Document images with source code
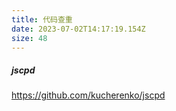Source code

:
 ```yaml
---
title: 代码查重
date: 2023-07-02T14:17:19.154Z
size: 48
---
```

##### jscpd

https://github.com/kucherenko/jscpd
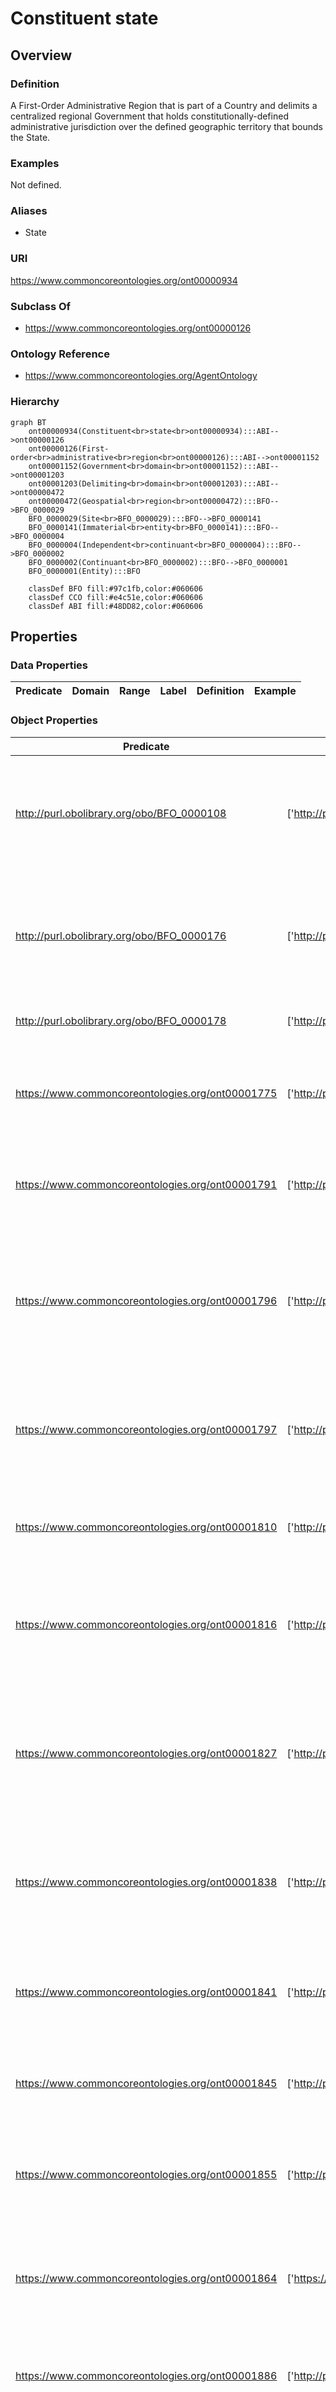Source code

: # Constituent state

## Overview

### Definition
A First-Order Administrative Region that is part of a Country and delimits a centralized regional Government that holds constitutionally-defined administrative jurisdiction over the defined geographic territory that bounds the State.

### Examples
Not defined.

### Aliases
- State

### URI
https://www.commoncoreontologies.org/ont00000934

### Subclass Of
- https://www.commoncoreontologies.org/ont00000126

### Ontology Reference
- https://www.commoncoreontologies.org/AgentOntology

### Hierarchy
```mermaid
graph BT
    ont00000934(Constituent<br>state<br>ont00000934):::ABI-->ont00000126
    ont00000126(First-order<br>administrative<br>region<br>ont00000126):::ABI-->ont00001152
    ont00001152(Government<br>domain<br>ont00001152):::ABI-->ont00001203
    ont00001203(Delimiting<br>domain<br>ont00001203):::ABI-->ont00000472
    ont00000472(Geospatial<br>region<br>ont00000472):::BFO-->BFO_0000029
    BFO_0000029(Site<br>BFO_0000029):::BFO-->BFO_0000141
    BFO_0000141(Immaterial<br>entity<br>BFO_0000141):::BFO-->BFO_0000004
    BFO_0000004(Independent<br>continuant<br>BFO_0000004):::BFO-->BFO_0000002
    BFO_0000002(Continuant<br>BFO_0000002):::BFO-->BFO_0000001
    BFO_0000001(Entity):::BFO
    
    classDef BFO fill:#97c1fb,color:#060606
    classDef CCO fill:#e4c51e,color:#060606
    classDef ABI fill:#48DD82,color:#060606
```

## Properties
### Data Properties
| Predicate | Domain | Range | Label | Definition | Example |
|-----------|---------|--------|---------|------------|----------|

### Object Properties
| Predicate | Domain | Range | Label | Definition | Example | Inverse Of |
|-----------|---------|--------|---------|------------|----------|------------|
| http://purl.obolibrary.org/obo/BFO_0000108 | ['http://purl.obolibrary.org/obo/BFO_0000001'] | ['http://purl.obolibrary.org/obo/BFO_0000008'] | exists at | (Elucidation) exists at is a relation between a particular and some temporal region at which the particular exists | First World War exists at 1914-1916; Mexico exists at January 1, 2000 | None |
| http://purl.obolibrary.org/obo/BFO_0000176 | ['http://purl.obolibrary.org/obo/BFO_0000002'] | ['http://purl.obolibrary.org/obo/BFO_0000002'] | continuant part of | b continuant part of c =Def b and c are continuants & there is some time t such that b and c exist at t & b continuant part of c at t | Milk teeth continuant part of human; surgically removed tumour continuant part of organism | ['http://purl.obolibrary.org/obo/BFO_0000178'] |
| http://purl.obolibrary.org/obo/BFO_0000178 | ['http://purl.obolibrary.org/obo/BFO_0000002'] | ['http://purl.obolibrary.org/obo/BFO_0000002'] | has continuant part | b has continuant part c =Def c continuant part of b |  | None |
| https://www.commoncoreontologies.org/ont00001775 | ['http://purl.obolibrary.org/obo/BFO_0000004'] | ['http://purl.obolibrary.org/obo/BFO_0000004'] | is successor of | A continuant c2 is a successor of some continuant c1 iff there is some process p1 and c1 is an input to p1 and c2 is an output of p1. Inverse of is predecessor.  |  | ['https://www.commoncoreontologies.org/ont00001928'] |
| https://www.commoncoreontologies.org/ont00001791 | ['http://purl.obolibrary.org/obo/BFO_0000141'] | ['http://purl.obolibrary.org/obo/BFO_0000141'] | coincides with | An immaterial entity im1 coincides with some immaterial entity im2 iff im1 is a spatial part of im2 and im2 is a spatial part of im1. |  | None |
| https://www.commoncoreontologies.org/ont00001796 | ['http://purl.obolibrary.org/obo/BFO_0000141'] | ['http://purl.obolibrary.org/obo/BFO_0000141'] | tangential part of | An immaterial entity im1 is a tangential part of some immaterial entity im2 iff im1 is a spatial part of im2 and there exists some immaterial entity im3 such that im3 externally connects with im1 and im3 externally connects with im2. |  | ['https://www.commoncoreontologies.org/ont00001909'] |
| https://www.commoncoreontologies.org/ont00001797 | ['http://purl.obolibrary.org/obo/BFO_0000141'] | ['http://purl.obolibrary.org/obo/BFO_0000141'] | partially overlaps with | An immaterial entity im1 partially overlaps with some immaterial entity im2 iff im1 overlaps with im2 and im1 is not a spatial part of im2 and im2 is not a spatial part of im1. |  | None |
| https://www.commoncoreontologies.org/ont00001810 | ['http://purl.obolibrary.org/obo/BFO_0000141'] | ['http://purl.obolibrary.org/obo/BFO_0000141'] | connected with | An immaterial entity im1 is connected with some immaterial entity im2 iff there exists some immaterial entity im3 that is common to both im1 and im2. |  | None |
| https://www.commoncoreontologies.org/ont00001816 | ['http://purl.obolibrary.org/obo/BFO_0000002'] | ['http://purl.obolibrary.org/obo/BFO_0000015'] | is output of | x is_output_of y iff x is an instance of Continuant and y is an instance of Process, such that the presence of x at the end of y is a necessary condition for the completion of y. |  | ['https://www.commoncoreontologies.org/ont00001986'] |
| https://www.commoncoreontologies.org/ont00001827 | ['http://purl.obolibrary.org/obo/BFO_0000141'] | ['http://purl.obolibrary.org/obo/BFO_0000141'] | nontangential part of | An immaterial entity im1 is a nontangential part of some immaterial entity im2 iff im1 is a spatial part of im2 and there does not exist an immaterial entity im3 such that im3 externally connects with im1 and im3 externally connects with im2. |  | ['https://www.commoncoreontologies.org/ont00001989'] |
| https://www.commoncoreontologies.org/ont00001838 | ['http://purl.obolibrary.org/obo/BFO_0000141'] | ['http://purl.obolibrary.org/obo/BFO_0000141'] | disconnected with | An immaterial entity im1 is disconnected with some immaterial entity im2 iff there does not exist some immaterial entity im3 that is common to both im1 and im2. |  | None |
| https://www.commoncoreontologies.org/ont00001841 | ['http://purl.obolibrary.org/obo/BFO_0000002'] | ['http://purl.obolibrary.org/obo/BFO_0000015'] | is input of | x is_input_of y iff x is an instance of Continuant and y is an instance of Process, such that the presence of x at the beginning of y is a necessary condition for the start of y. |  | ['https://www.commoncoreontologies.org/ont00001921'] |
| https://www.commoncoreontologies.org/ont00001845 | ['http://purl.obolibrary.org/obo/BFO_0000029'] | ['http://purl.obolibrary.org/obo/BFO_0000015'] | is site of | x is_site_of y iff x is an instance of Site and y is an instance of Process, such that y occurs in x. |  | ['https://www.commoncoreontologies.org/ont00001918'] |
| https://www.commoncoreontologies.org/ont00001855 | ['http://purl.obolibrary.org/obo/BFO_0000141'] | ['http://purl.obolibrary.org/obo/BFO_0000141'] | has spatial part | y has_spatial_part x iff x, y, z, and q are instances of Immaterial Entity, such that for any z connected with x, z is also connected with y, and q is connected with y but not connected with x. |  | ['https://www.commoncoreontologies.org/ont00001944'] |
| https://www.commoncoreontologies.org/ont00001864 | ['https://www.commoncoreontologies.org/ont00001203'] | ['https://www.commoncoreontologies.org/ont00001180'] | delimits | An instance of Delimiting Domain dd1 delimits some Organization o1 iff dd1 is the area within which o1 can legally operate. |  | None |
| https://www.commoncoreontologies.org/ont00001886 | ['http://purl.obolibrary.org/obo/BFO_0000002'] | ['http://purl.obolibrary.org/obo/BFO_0000015'] | is affected by | x is_affected_by y iff x is an instance of Continuant and y is an instance of Process, and y influences x in some manner, most often by producing a change in x. |  | None |
| https://www.commoncoreontologies.org/ont00001909 | ['http://purl.obolibrary.org/obo/BFO_0000141'] | ['http://purl.obolibrary.org/obo/BFO_0000141'] | has tangential part | x has_tangential_part y iff x, y, and z are instances of Immaterial Entity, and x has_spatial_part y, such that z externally connects with both x and y. |  | None |
| https://www.commoncoreontologies.org/ont00001928 | ['http://purl.obolibrary.org/obo/BFO_0000004'] | ['http://purl.obolibrary.org/obo/BFO_0000004'] | is predecessor of | A continuant c1 is a predecessor of some continuant c2 iff there is some process p1 and c1 is an input to p1 and c2 is an output of p1. |  | None |
| https://www.commoncoreontologies.org/ont00001931 | ['http://purl.obolibrary.org/obo/BFO_0000141'] | ['http://purl.obolibrary.org/obo/BFO_0000141'] | externally connects with | An immaterial entity im1 externally connects with some immaterial entity im2 iff im1 connects with im2 and im1 does not overlap with im2. |  | None |
| https://www.commoncoreontologies.org/ont00001944 | ['http://purl.obolibrary.org/obo/BFO_0000141'] | ['http://purl.obolibrary.org/obo/BFO_0000141'] | spatial part of | x spatial_part_of y iff x, y, z, and q are instances of Immaterial Entity, such that for any z connected with x, z is also connected with y, and q is connected with y but not connected with x. |  | None |
| https://www.commoncoreontologies.org/ont00001989 | ['http://purl.obolibrary.org/obo/BFO_0000141'] | ['http://purl.obolibrary.org/obo/BFO_0000141'] | has nontangential part | x has_nontangential_part y iff x and y are instances of Immaterial Entity, and x has_spatial_part y, such that there does not exist another instance of an Immaterial Entity which externally connects with both x and y. |  | None |

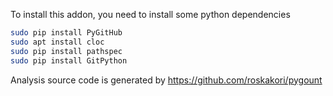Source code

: To install this addon, you need to install some python dependencies

``` bash
sudo pip install PyGitHub
sudo apt install cloc
sudo pip install pathspec
sudo pip install GitPython
```

Analysis source code is generated by
<https://github.com/roskakori/pygount>
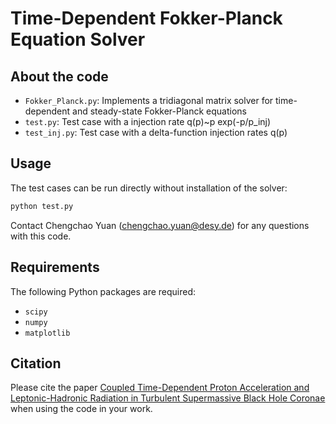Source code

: # Time-Dependent Fokker-Planck Equation Solver

## About the code

- `Fokker_Planck.py`: Implements a tridiagonal matrix solver for time-dependent and steady-state Fokker-Planck equations
- `test.py`: Test case with a injection rate q(p)~p exp(-p/p_inj)
- `test_inj.py`: Test case with a delta-function injection rates q(p)

## Usage

The test cases can be run directly without installation of the solver:

```bash
python test.py
```

Contact Chengchao Yuan (chengchao.yuan@desy.de) for any questions with this code.

## Requirements

The following Python packages are required:

- `scipy`
- `numpy` 
- `matplotlib`

## Citation

Please cite the paper [Coupled Time-Dependent Proton Acceleration and Leptonic-Hadronic Radiation in Turbulent Supermassive Black Hole Coronae](https://arxiv.org/abs/2508.08233) when using the code in your work.
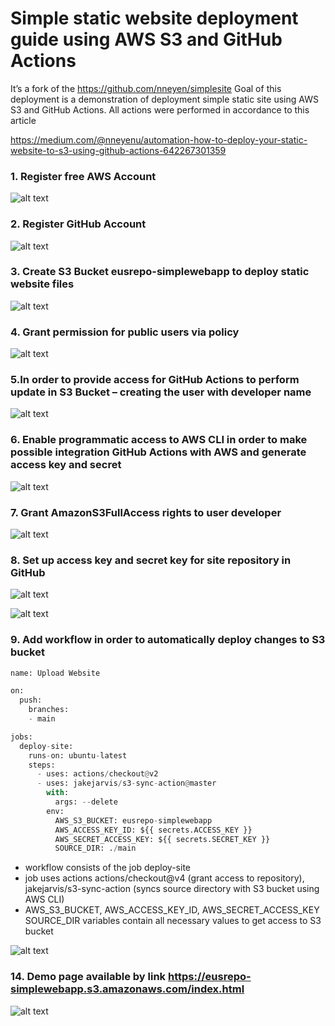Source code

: # Simple static website deployment guide  using  AWS S3  and GitHub Actions

It’s a fork of the https://github.com/nneyen/simplesite
Goal of this deployment is a demonstration of deployment simple static site using AWS S3 and GitHub Actions.
All actions were performed in accordance to this article

https://medium.com/@nneyenu/automation-how-to-deploy-your-static-website-to-s3-using-github-actions-642267301359 

### 1. Register free AWS Account

![alt text](Images/1.jpg)

### 2. Register GitHub Account
![alt text](Images/2.jpg)

### 3. Create S3 Bucket eusrepo-simplewebapp to deploy static website files
![alt text](Images/11.jpg)

### 4. Grant permission for public users via policy
![alt text](Images/13.jpg)

### 5.In order to provide access for GitHub Actions to perform update in S3 Bucket – creating the user with developer  name
![alt text](Images/3.jpg)

### 6. Enable programmatic access to AWS CLI in order to make possible integration GitHub Actions with AWS and generate access key and secret
![alt text](Images/6.jpg)

### 7. Grant AmazonS3FullAccess rights to user developer
![alt text](Images/4.jpg)

### 8. Set up access key and secret key for site repository in GitHub
![alt text](Images/7.jpg)

![alt text](Images/8.jpg)

### 9. Add workflow in order to automatically deploy changes to S3 bucket



``` python
name: Upload Website

on:
  push:
    branches:
    - main

jobs:
  deploy-site:
    runs-on: ubuntu-latest
    steps:
      - uses: actions/checkout@v2
      - uses: jakejarvis/s3-sync-action@master
        with:
          args: --delete
        env:
          AWS_S3_BUCKET: eusrepo-simplewebapp
          AWS_ACCESS_KEY_ID: ${{ secrets.ACCESS_KEY }}
          AWS_SECRET_ACCESS_KEY: ${{ secrets.SECRET_KEY }}
          SOURCE_DIR: ./main

```

- workflow consists of the job deploy-site
- job uses actions actions/checkout@v4 (grant access to repository), jakejarvis/s3-sync-action (syncs source directory with S3 bucket using AWS CLI)
- AWS_S3_BUCKET,  AWS_ACCESS_KEY_ID,  AWS_SECRET_ACCESS_KEY SOURCE_DIR variables contain all necessary values to get access to S3 bucket


![alt text](Images/9.jpg)

### 14. Demo page available by link https://eusrepo-simplewebapp.s3.amazonaws.com/index.html

![alt text](Images/14.jpg)
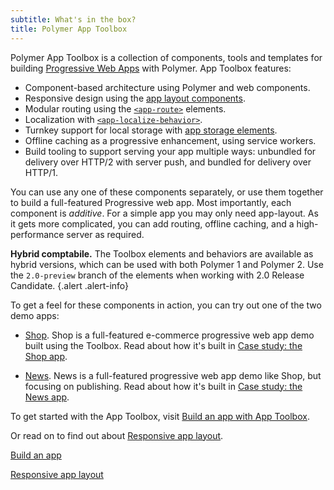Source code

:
 ```yaml
---
subtitle: What's in the box?
title: Polymer App Toolbox
---
```


Polymer App Toolbox is a collection of components, tools and templates for
building
[Progressive Web Apps](https://developers.google.com/web/progressive-web-apps)
with Polymer. App Toolbox features:

-   Component-based architecture using Polymer and web components.
-   Responsive design using the [app layout components](https://elements.polymer-project.org/elements/app-layout).
-   Modular routing using the
    [`<app-route>`](https://elements.polymer-project.org/elements/app-route) elements.
-   Localization with
    [`<app-localize-behavior>`](https://elements.polymer-project.org/elements/app-localize-behavior).
-   Turnkey support for local storage with
    [app storage elements](https://elements.polymer-project.org/elements/app-storage).
-   Offline caching as a progressive enhancement, using service workers.
-   Build tooling to support serving your app multiple ways: unbundled for
    delivery over HTTP/2 with server push, and bundled for delivery over HTTP/1.

You can use any one of these components separately, or use them together to build a full-featured
Progressive web app. Most importantly, each component is _additive_. For a simple app you may only
need app-layout. As it gets more complicated, you can add routing, offline caching, and a
high-performance server as required.

**Hybrid comptabile.** The Toolbox elements and behaviors are available as hybrid versions, which
can be used with both Polymer 1 and Polymer 2. Use the `2.0-preview` branch of the elements when
working with 2.0 Release Candidate.
{.alert .alert-info}

To get a feel for these components in action, you can try out one of the two demo apps:

-   [Shop](https://shop.polymer-project.org/). Shop is a full-featured e-commerce progressive
    web app demo built using the Toolbox. Read about how it's built in
    [Case study: the Shop app](case-study).

-   [News](https://news.polymer-project.org/). News is a full-featured progressive
    web app demo like Shop, but focusing on publishing. Read about how it's built in
    [Case study: the News app](news-case-study).


To get started with the App Toolbox, visit [Build an app with App Toolbox](/1.0/start/toolbox/set-up).

Or read on to find out about [Responsive app layout](app-layout).

<a href="/1.0/start/toolbox/set-up" class="blue-button">Build an app
</a>

<a href="app-layout" class="blue-button">Responsive app layout
</a>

• WHAT THIS TASK INVOLVES:
Reproduce the data above exactly, but only the lines from the one showing "## Citation" through the one showing "### 3. Create", with both ends kept and the pictures left out.

• RESULT OF THIS EXERCISE:
## Citation

Please cite the paper [Coupled Time-Dependent Proton Acceleration and Leptonic-Hadronic Radiation in Turbulent Supermassive Black Hole Coronae](https://arxiv.org/abs/2508.08233) when using the code in your work.
Source code

: # Simple static website deployment guide  using  AWS S3  and GitHub Actions

It’s a fork of the https://github.com/nneyen/simplesite
Goal of this deployment is a demonstration of deployment simple static site using AWS S3 and GitHub Actions.
All actions were performed in accordance to this article

https://medium.com/@nneyenu/automation-how-to-deploy-your-static-website-to-s3-using-github-actions-642267301359 

### 1. Register free AWS Account

![alt text](Images/1.jpg)

### 2. Register GitHub Account
![alt text](Images/2.jpg)

### 3. Create S3 Bucket eusrepo-simplewebapp to deploy static website files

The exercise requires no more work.